National Institute of Education, Nanyang Technological University, Singapore

Abstract

In a world filled with challenges where evolutionary and revolutionary innovations are increasingly valued, the capacity for creativity and innovation has emerged as all-important. This chapter argues that problems provide opportunities for innovation by acting as a catalyst for creative thought. It draws upon real-world examples of innovations and anecdotes from the lives of prominent creators to illustrate how problems can engage curiosity, inquiry, and thinking in meaningful and powerful ways. To be compatible with the demands exerted on individuals today, education must change such that problems are used as a means of fueling learning and as a vehicle for cultivating creativity. This need provides the basis for problem-based learning, an instructional method that encourages the development of creative thinking and creative problem solving.
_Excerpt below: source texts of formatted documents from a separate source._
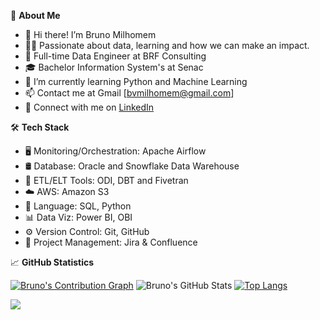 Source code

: 📖 **About Me**

- 👋 Hi there! I’m Bruno Milhomem
- :man_technologist: Passionate about data, learning and how we can make an impact.
- 💼 Full-time Data Engineer at BRF Consulting
- 🎓 Bachelor Information System's at Senac
- 🌱 I’m currently learning Python and Machine Learning
- 📫 Contact me at Gmail [bvmilhomem@gmail.com]
- :link: Connect with me on [LinkedIn](https://www.linkedin.com/in/bmilhomem/)


:hammer_and_wrench: **Tech Stack**

- :desktop_computer: Monitoring/Orchestration: Apache Airflow
- 🛢  Database: Oracle and Snowflake Data Warehouse
- :hammer: ETL/ELT Tools: ODI, DBT and Fivetran
- :cloud: AWS: Amazon S3
- :wrench:  Language: SQL, Python
- :bar_chart: Data Viz: Power BI, OBI
- :gear: Version Control: Git, GitHub
- :memo: Project Management: Jira & Confluence


:chart_with_upwards_trend: **GitHub Statistics**

[![Bruno's Contribution Graph](https://activity-graph.herokuapp.com/graph?username=brunomilhomem&theme=gruvbox)](https://github.com/brunomilhomem/github-readme-activity-graph)
![Bruno's GitHub Stats](https://github-readme-stats.vercel.app/api?username=brunomilhomem&count_private=true&show_icons=true&theme=gruvbox)
[![Top Langs](https://github-readme-stats.vercel.app/api/top-langs/?username=brunomilhomem&langs_count=5&show_icons=true&theme=gruvbox)](https://github.com/brunomilhomem/github-readme-stats)



![](https://komarev.com/ghpvc/?username=brunomilhomem&color=green&style=flat-square&label=Total+Views)


<!---
brunomilhomem/brunomilhomem is a ✨ special ✨ repository because its `README.md` (this file) appears on your GitHub profile.
You can click the Preview link to take a look at your changes.
--->
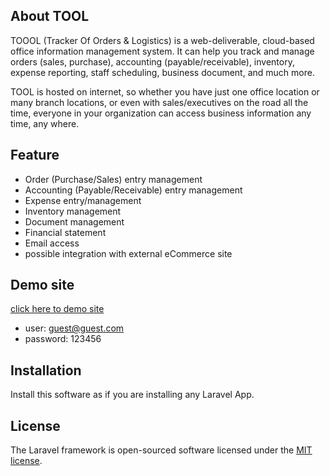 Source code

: ## About TOOL

TOOOL (Tracker Of Orders & Logistics) is a web-deliverable, cloud-based office information management system. It can help you track and manage orders (sales, purchase), accounting (payable/receivable), inventory, expense reporting, staff scheduling, business document, and much more.

TOOL is hosted on internet, so whether you have just one office location or many branch locations, or even with sales/executives on the road all the time, everyone in your organization can access business information any time, any where.

## Feature

 - Order (Purchase/Sales) entry management
 - Accounting (Payable/Receivable) entry management
 - Expense entry/management
 - Inventory management
 - Document management
 - Financial statement
 - Email access
 - possible integration with external eCommerce site

## Demo site

[click here to demo site](https://demo.createmyorder.com)
 - user: guest@guest.com
 - password: 123456

## Installation

Install this software as if you are installing any Laravel App.

## License

The Laravel framework is open-sourced software licensed under the [MIT license](https://opensource.org/licenses/MIT).

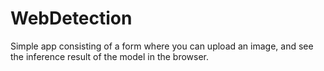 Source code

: # WebDetection
Simple app consisting of a form where you can upload an image, and see the inference result of the model in the browser.
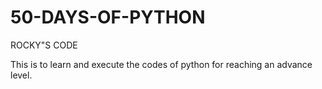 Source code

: #                                                                          50-DAYS-OF-PYTHON
ROCKY"S CODE

This is to learn and execute the codes of python for reaching an advance level.
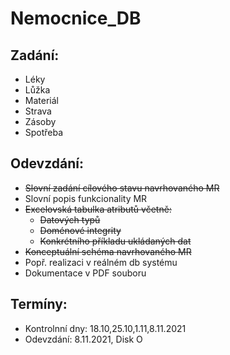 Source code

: # Nemocnice_DB

## Zadání:

-   Léky
-   Lůžka
-   Materiál
-   Strava
-   Zásoby
-   Spotřeba

## Odevzdání:

-   ~~Slovní zadání cílového stavu navrhovaného MR~~
-   Slovní popis funkcionality MR
-   ~~Excelovská tabulka atributů včetně:~~
    -   ~~Datových typů~~
    -   ~~Doménové integrity~~
    -   ~~Konkrétního příkladu ukládaných dat~~
-   ~~Konceptuální schéma navrhovaného MR~~
-   Popř. realizaci v reálném db systému
-   Dokumentace v PDF souboru

## Termíny:

-   Kontrolnní dny: 18.10,25.10,1.11,8.11.2021
-   Odevzdání: 8.11.2021, Disk O

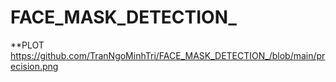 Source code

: # FACE_MASK_DETECTION_

**PLOT
<https://github.com/TranNgoMinhTri/FACE_MASK_DETECTION_/blob/main/precision.png>
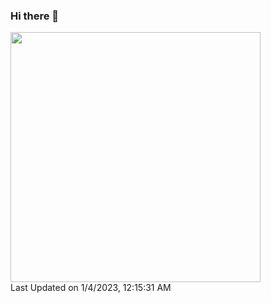 ### Hi there 👋

<!--START_SECTION:lapras-card-->
<a href="https://lapras.com/public/ryo-endo" target="_blank" rel="noopener noreferrer"><img src="https://lapras-card-generator.vercel.app/api/svg?e=3.92&b=3.48&i=3.5&b1=%23020E27&b2=%230E5593&i1=%23030E21&i2=%231688BF&l=ja" width="400" ></a>  
Last Updated on 1/4/2023, 12:15:31 AM
<!--END_SECTION:lapras-card-->
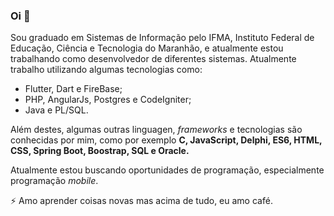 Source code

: ### Oi 👋

<!--
**GanaxXD/GanaxXD** is a ✨ _special_ ✨ repository because its `README.md` (this file) appears on your GitHub profile.
-->
  
Sou graduado em Sistemas de Informação pelo IFMA, Instituto Federal de Educação, Ciência e Tecnologia do Maranhão, e atualmente estou trabalhando como desenvolvedor de diferentes sistemas. Atualmente trabalho utilizando algumas tecnologias como: 
  
* Flutter, Dart e FireBase;
* PHP, AngularJs, Postgres e CodeIgniter;
* Java e PL/SQL.

Além destes, algumas outras linguagen, *frameworks* e tecnologias são conhecidas por mim, como por exemplo **C, JavaScript, Delphi, ES6, HTML, CSS, Spring Boot, Boostrap, SQL e  Oracle.**  
  
Atualmente estou buscando oportunidades de programação, especialmente programação *mobile*.

⚡ Amo aprender coisas novas mas acima de tudo, eu amo café.

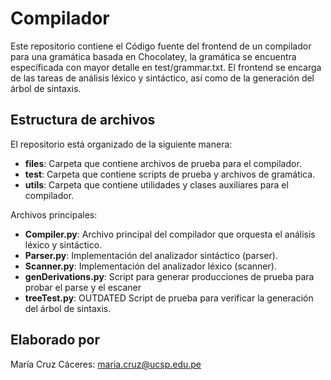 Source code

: # Compilador

Este repositorio contiene el Código fuente del frontend de un compilador para una gramática basada en Chocolatey, la gramática se encuentra específicada con mayor detalle en test/grammar.txt.
El frontend se encarga de las tareas de análisis léxico y sintáctico, así como de la generación del árbol de sintaxis.

## Estructura de archivos

El repositorio está organizado de la siguiente manera:

- **files**: Carpeta que contiene archivos de prueba para el compilador.
- **test**: Carpeta que contiene scripts de prueba y archivos de gramática.
- **utils**: Carpeta que contiene utilidades y clases auxiliares para el compilador.

Archivos principales:

- **Compiler.py**: Archivo principal del compilador que orquesta el análisis léxico y sintáctico.
- **Parser.py**: Implementación del analizador sintáctico (parser).
- **Scanner.py**: Implementación del analizador léxico (scanner).
- **genDerivations.py**: Script para generar producciones de prueba para probar el parse y el escaner
- **treeTest.py**: OUTDATED Script de prueba para verificar la generación del árbol de sintaxis.

## Elaborado por
María Cruz Cáceres: maria.cruz@ucsp.edu.pe
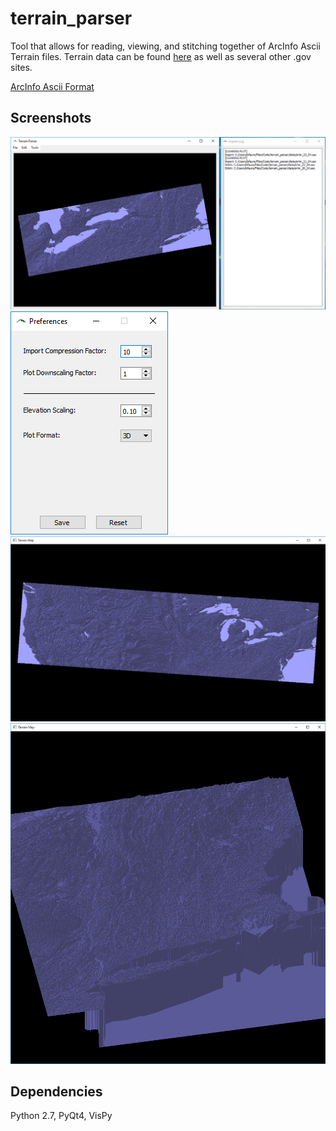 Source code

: # terrain_parser
Tool that allows for reading, viewing, and stitching together of ArcInfo Ascii Terrain files. Terrain data can be found [here](http://srtm.csi.cgiar.org/SELECTION/inputCoord.asp) as well as several other .gov sites. 

[ArcInfo Ascii Format](https://en.wikipedia.org/wiki/Esri_grid)

## Screenshots
![Alt text](https://github.com/bfaure/terrain_parser/blob/master/resources/pic3.png)
![Alt text](https://github.com/bfaure/terrain_parser/blob/master/resources/prefs.png)
![Alt text](https://github.com/bfaure/terrain_parser/blob/master/resources/USA.png)
![Alt text](https://github.com/bfaure/terrain_parser/blob/master/resources/ne2.png)

## Dependencies
Python 2.7, PyQt4, VisPy
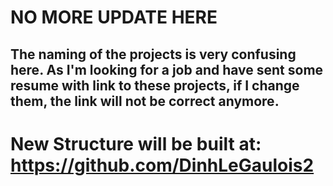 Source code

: # NO MORE UPDATE HERE

## The naming of the projects is very confusing here. As I'm looking for a job and have sent some resume with link to these projects, if I change them, the link will not be correct anymore.

# New Structure will be built at: https://github.com/DinhLeGaulois2
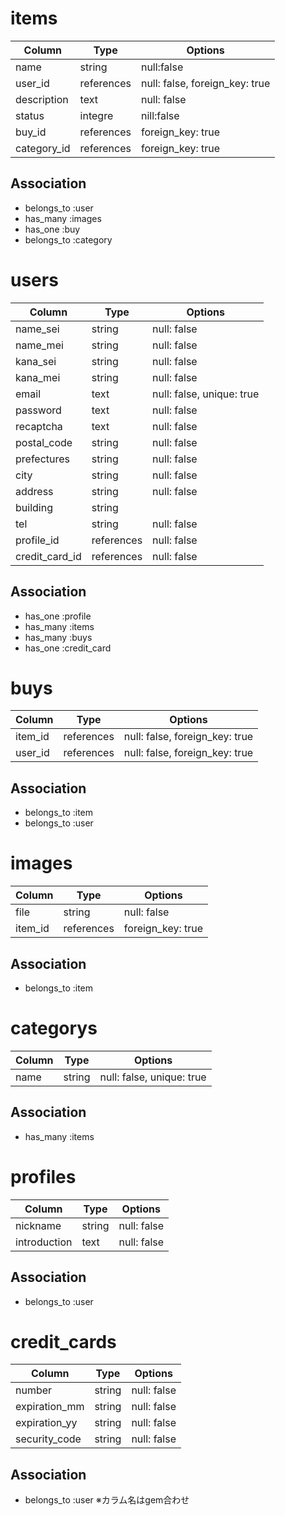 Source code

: 
# items
|Column|Type|Options|
|------|----|-------|
|name|string|null:false|
|user_id|references|null: false, foreign_key: true|
|description|text|null: false|
|status|integre|nill:false|
|buy_id|references|foreign_key: true|
|category_id|references|foreign_key: true|

## Association
- belongs_to :user
- has_many :images
- has_one :buy
- belongs_to :category

# users
|Column|Type|Options|
|------|----|-------|
|name_sei|string|null: false|
|name_mei|string|null: false|
|kana_sei|string|null: false|
|kana_mei|string|null: false|
|email|text|null: false, unique: true|
|password|text|null: false|
|recaptcha|text|null: false|
|postal_code|string|null: false|
|prefectures|string|null: false|
|city|string|null: false|
|address|string| null: false|
|building|string||
|tel|string|null: false|
|profile_id|references|null: false|
|credit_card_id|references|null: false|

## Association
- has_one :profile
- has_many :items
- has_many :buys
- has_one :credit_card

# buys
|Column|Type|Options|
|------|----|-------|
|item_id|references|null: false, foreign_key: true|
|user_id|references|null: false, foreign_key: true|

## Association
- belongs_to :item
- belongs_to :user

# images
|Column|Type|Options|
|------|----|-------|
|file|string|null: false|
|item_id|references|foreign_key: true|

## Association
- belongs_to :item

# categorys
|Column|Type|Options|
|------|----|-------|
|name|string|null: false, unique: true|

## Association
- has_many :items

# profiles
|Column|Type|Options|
|------|----|-------|
|nickname|string|null: false|
|introduction|text|null: false|

## Association
- belongs_to :user

# credit_cards
|Column|Type|Options|
|------|----|-------|
|number|string|null: false|
|expiration_mm|string|null: false|
|expiration_yy|string|null: false|
|security_code|string|null: false|

## Association
- belongs_to :user
※カラム名はgem合わせ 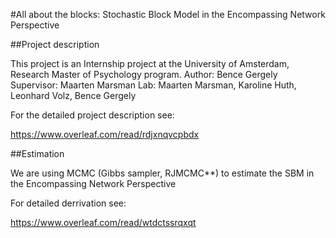 #All about the blocks: Stochastic Block Model in the Encompassing Network Perspective

##Project description

This project is an Internship project at the University of Amsterdam, Research Master of Psychology program.
Author: Bence Gergely
Supervisor: Maarten Marsman
Lab: Maarten Marsman, Karoline Huth, Leonhard Volz, Bence Gergely

For the detailed project description see:

https://www.overleaf.com/read/rdjxnqvcpbdx

##Estimation

We are using MCMC (Gibbs sampler, RJMCMC**) to estimate the SBM in the Encompassing Network Perspective

For detailed derrivation see:

https://www.overleaf.com/read/wtdctssrqxqt
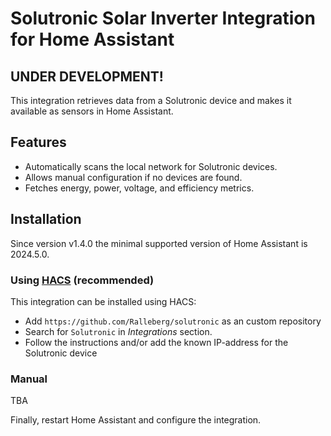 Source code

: # Solutronic Solar Inverter Integration for Home Assistant

## UNDER DEVELOPMENT!

This integration retrieves data from a Solutronic device and makes it available as sensors in Home Assistant.

## Features

- Automatically scans the local network for Solutronic devices.
- Allows manual configuration if no devices are found.
- Fetches energy, power, voltage, and efficiency metrics.

## Installation

Since version v1.4.0 the minimal supported version of Home Assistant is 2024.5.0.

### Using [HACS](https://hacs.xyz/) (recommended)

This integration can be installed using HACS:
- Add `https://github.com/Ralleberg/solutronic` as an custom repository
- Search for `Solutronic` in *Integrations* section.
- Follow the instructions and/or add the known IP-address for the Solutronic device
 
### Manual

TBA

Finally, restart Home Assistant and configure the integration. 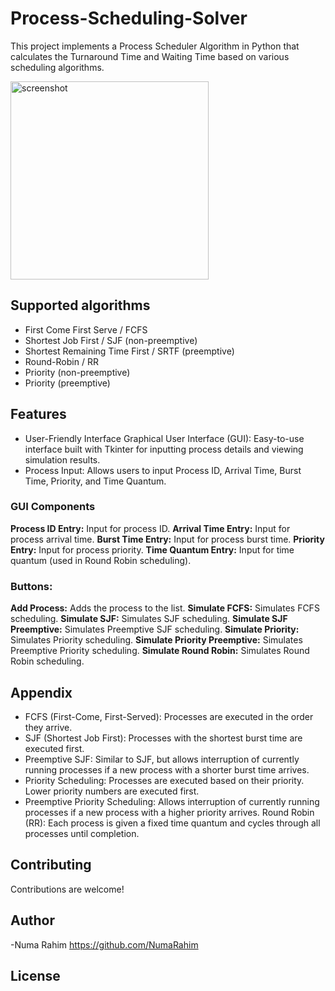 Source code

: # Process-Scheduling-Solver
This project implements a Process Scheduler Algorithm in Python that calculates the Turnaround Time and Waiting Time based on various scheduling algorithms.

<img width="317" alt="screenshot" src="https://github.com/user-attachments/assets/98bcde17-014f-413c-9e99-3375b0281472">

## Supported algorithms

* First Come First Serve / FCFS
* Shortest Job First / SJF (non-preemptive)
* Shortest Remaining Time First / SRTF (preemptive)
* Round-Robin / RR
* Priority (non-preemptive)
* Priority (preemptive)

## Features
* User-Friendly Interface
Graphical User Interface (GUI): Easy-to-use interface built with Tkinter for inputting process details and viewing simulation results.
* Process Input: Allows users to input Process ID, Arrival Time, Burst Time, Priority, and Time Quantum.

### GUI Components
**Process ID Entry:** Input for process ID.
**Arrival Time Entry:** Input for process arrival time.
**Burst Time Entry:** Input for process burst time.
**Priority Entry:** Input for process priority.
**Time Quantum Entry:** Input for time quantum (used in Round Robin scheduling).
### Buttons:
**Add Process:** Adds the process to the list.
**Simulate FCFS:** Simulates FCFS scheduling.
**Simulate SJF:** Simulates SJF scheduling.
**Simulate SJF Preemptive:** Simulates Preemptive SJF scheduling.
**Simulate Priority:** Simulates Priority scheduling.
**Simulate Priority Preemptive:** Simulates Preemptive Priority scheduling.
**Simulate Round Robin:** Simulates Round Robin scheduling.

## Appendix
* FCFS (First-Come, First-Served): Processes are executed in the order they arrive.
* SJF (Shortest Job First): Processes with the shortest burst time are executed first.
* Preemptive SJF: Similar to SJF, but allows interruption of currently running processes if a new process with a shorter burst time arrives.
* Priority Scheduling: Processes are executed based on their priority. Lower priority numbers are executed first.
* Preemptive Priority Scheduling: Allows interruption of currently running processes if a new process with a higher priority arrives.
Round Robin (RR): Each process is given a fixed time quantum and cycles through all processes until completion.

## Contributing
Contributions are welcome! 

## Author
-Numa Rahim https://github.com/NumaRahim

## License





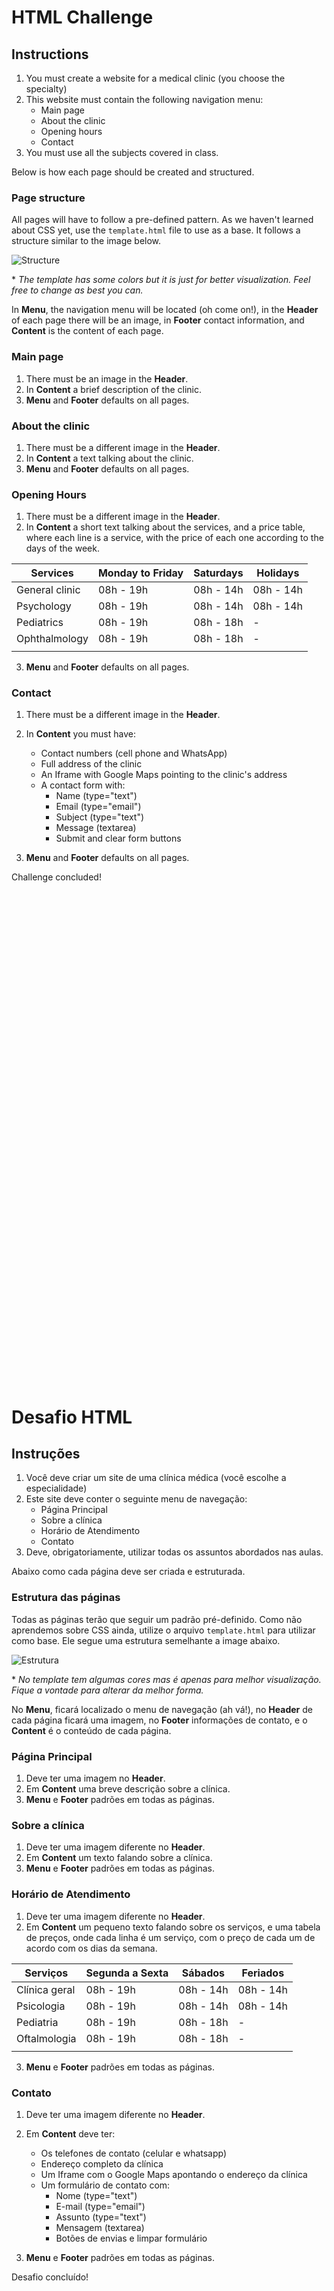 # HTML Challenge

## Instructions
1. You must create a website for a medical clinic (you choose the specialty)
2. This website must contain the following navigation menu:
     - Main page
     - About the clinic
     - Opening hours
     - Contact
3. You must use all the subjects covered in class.

Below is how each page should be created and structured.

### Page structure

All pages will have to follow a pre-defined pattern. As we haven't learned about CSS yet, use the `template.html` file to use as a base. It follows a structure similar to the image below.

![Structure](https://i.stack.imgur.com/9jI6f.gif)

\* _The template has some colors but it is just for better visualization. Feel free to change as best you can._

In **Menu**, the navigation menu will be located (oh come on!), in the **Header** of each page there will be an image, in **Footer** contact information, and **Content** is the content of each page.
### Main page
1. There must be an image in the **Header**.
2. In **Content** a brief description of the clinic.
3. **Menu** and **Footer** defaults on all pages.

### About the clinic
1. There must be a different image in the **Header**.
2. In **Content** a text talking about the clinic.
3. **Menu** and **Footer** defaults on all pages.

### Opening Hours
1. There must be a different image in the **Header**.
2. In **Content** a short text talking about the services, and a price table, where each line is a service, with the price of each one according to the days of the week.

|Services |Monday to Friday | Saturdays | Holidays |
|---|---|---|---|
|General clinic | 08h - 19h | 08h - 14h | 08h - 14h |
|Psychology | 08h - 19h | 08h - 14h | 08h - 14h |
|Pediatrics | 08h - 19h | 08h - 18h | - |
|Ophthalmology | 08h - 19h | 08h - 18h | - |
|||||

3. **Menu** and **Footer** defaults on all pages.


### Contact
1. There must be a different image in the **Header**.
2. In **Content** you must have:
     - Contact numbers (cell phone and WhatsApp)
     - Full address of the clinic
     - An Iframe with Google Maps pointing to the clinic's address
     - A contact form with:
         - Name (type="text")
         - Email (type="email")
         - Subject (type="text")
         - Message (textarea)
         - Submit and clear form buttons

3. **Menu** and **Footer** defaults on all pages.

Challenge concluded!
<br>
<br>
<br>
<br>
<br>
<br>
<br>
<br>
<br>
<br>
<br>
<br>
<br>
<br>
<br>
<br>
<br>
<br>
<br>
<br>
<br>
<br>
<br>
<br>
<br>
<br>
<br>
<br>
<br>
<br>
<br>
<br>
<br>
<br>
<br>
<br>
<br>
<br>
<br>
<br>
<br>
<br>
<br>
<br>
<br>
<br>
<br>
<br>

# Desafio HTML

## Instruções
1. Você deve criar um site de uma clínica médica (você escolhe a especialidade)
2. Este site deve conter o seguinte menu de navegação:
    - Página Principal
    - Sobre a clínica
    - Horário de Atendimento
    - Contato
3. Deve, obrigatoriamente, utilizar todas os assuntos abordados nas aulas.

Abaixo como cada página deve ser criada e estruturada.

### Estrutura das páginas

Todas as páginas terão que seguir um padrão pré-definido. Como não aprendemos sobre CSS ainda, utilize o arquivo `template.html` para utilizar como base. Ele segue uma estrutura semelhante a image abaixo.

![Estrutura](https://i.stack.imgur.com/9jI6f.gif)

\* _No template tem algumas cores mas é apenas para melhor visualização. Fique a vontade para alterar da melhor forma._

No **Menu**, ficará localizado o menu de navegação (ah vá!), no **Header** de cada página ficará uma imagem, no **Footer** informações de contato, e o **Content** é o conteúdo de cada página.
### Página Principal
1. Deve ter uma imagem no **Header**.
2. Em **Content** uma breve descrição sobre a clínica.
3. **Menu** e **Footer** padrões em todas as páginas.

### Sobre a clínica
1. Deve ter uma imagem diferente no **Header**.
2. Em **Content** um texto falando sobre a clínica.
3. **Menu** e **Footer** padrões em todas as páginas.

### Horário de Atendimento
1. Deve ter uma imagem diferente no **Header**.
2. Em **Content** um pequeno texto falando sobre os serviços, e uma tabela de preços, onde cada linha é um serviço, com o preço de cada um de acordo com os dias da semana.

|Serviços |Segunda a Sexta | Sábados | Feriados |
|---|---|---|---|
|Clínica geral | 08h - 19h  | 08h - 14h | 08h - 14h  |
|Psicologia | 08h - 19h  | 08h - 14h | 08h - 14h  |
|Pediatria | 08h - 19h  | 08h - 18h | - |
|Oftalmologia | 08h - 19h  | 08h - 18h | - |
|||||

3. **Menu** e **Footer** padrões em todas as páginas.


### Contato
1. Deve ter uma imagem diferente no **Header**.
2. Em **Content** deve ter:
    - Os telefones de contato (celular e whatsapp)
    - Endereço completo da clínica
    - Um Iframe com o Google Maps apontando o endereço da clínica
    - Um formulário de contato com:
        - Nome (type="text")
        - E-mail (type="email")
        - Assunto (type="text")
        - Mensagem (textarea)
        - Botões de envias e limpar formulário

3. **Menu** e **Footer** padrões em todas as páginas.

Desafio concluído! 
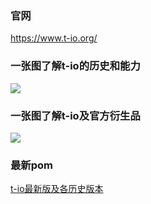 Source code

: ### 官网
https://www.t-io.org/

### 一张图了解t-io的历史和能力
![](https://res.t-io.org/doc/t-io-base_01.png?4345)

### 一张图了解t-io及官方衍生品
![](https://res.t-io.org/doc/t-io-base_02.png?4345)

### 最新pom

[t-io最新版及各历史版本](https://www.t-io.org/doc/149 "t-io最新版及各历史版本")
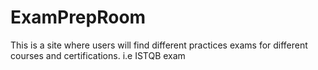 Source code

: # ExamPrepRoom
This is a site where users will find different practices exams for different courses and certifications. i.e ISTQB exam
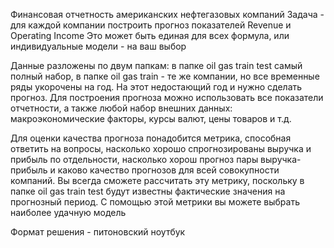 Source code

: Финансовая отчетность американских нефтегазовых компаний
Задача - для каждой компании построить прогноз показателей Revenue и Operating Income
Это может быть единая для всех формула, или индивидуальные модели - на ваш выбор

Данные разложены по двум папкам: в папке oil gas train test самый полный набор, в папке oil gas train - те же компании, но все временные ряды укорочены на год. На этот недостающий год и нужно сделать прогноз. Для построения прогноза можно использовать все показатели отчетности, а также любой набор внешних данных: макроэкономические факторы, курсы валют, цены товаров и т.д.

Для оценки качества прогноза понадобится метрика, способная ответить на вопросы, насколько хорошо спрогнозированы выручка и прибыль по отдельности, насколько хорош прогноз пары выручка-прибыль и каково качество прогнозов для всей совокупности компаний. Вы всегда сможете рассчитать эту метрику, поскольку в папке oil gas train test будут известны фактические значения на прогнозный период. С помощью этой метрики вы можете выбрать наиболее удачную модель

Формат решения - питоновский ноутбук


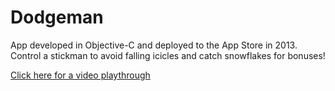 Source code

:# Dodgeman
App developed in Objective-C and deployed to the App Store in 2013. Control a stickman to avoid falling icicles and catch snowflakes for bonuses!

[Click here for a video playthrough](https://streamable.com/0jnk2)
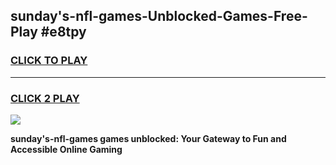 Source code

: 
## sunday's-nfl-games-Unblocked-Games-Free-Play #e8tpy
<h3>
<a href="https://us.freeplayer.one?title=sunday's-nfl-games&ref=9M">CLICK TO PLAY</a></h3>
<hr>

<h3>
<a href="https://us.freeplayer.one?title=sunday's-nfl-games&ref=9M">CLICK 2 PLAY</a>
  
</h3>

<a href="https://us.freeplayer.one?title=sunday's-nfl-games&ref=9M"><img src="https://clearcache.store/games.png"></a>


**sunday's-nfl-games games unblocked: Your Gateway to Fun and Accessible Online Gaming**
Recommendations for an education that is future-ready are considered, with emphasis placed on the salient role that must be granted to creativity and problem-based learning if this goal is to be achieved.

Introduction

In September 2007, the first author was invited by the National Science Foundation (NSF) to give an Education and Human Resource Distinguished Lecture in Washington, D.C. Despite being the presenter, he discovered that he was learning a great deal from the questions posed by members of the distinguished audience. The presence of leading scientists, researchers, educators, and human resources experts turned an hour's presentation into a meeting of minds. Fresh insights arise and intuitive learning happens in interesting ways when multiple perspectives are woven and new synergies are sought. Although problems and challenges have always existed, they are coming with increasing frequency, complexity, and diversity. We face not only more and tougher problems but also newer problems and shorter time frames for problem resolution, as well as more global (larger scale) problems requiring integrated solutions. As such, the search for solutions, and how to do it effectively and expediently, becomes increasingly important. From issues as diverse as dealing with global environmental hazards, finding alternative energy sources, and arresting destructive trends in society to developing new drugs, raising agricultural yields, or simply improving a process, we need to look at problems anew. The purpose of research at NSF is to use scientia for the betterment of humanity, and billions of dollars is poured into research every year in the United States. In many other countries, including Singapore, more and more resources are also being directed at research and education, in the quest to solve the never-ending problems of humanity.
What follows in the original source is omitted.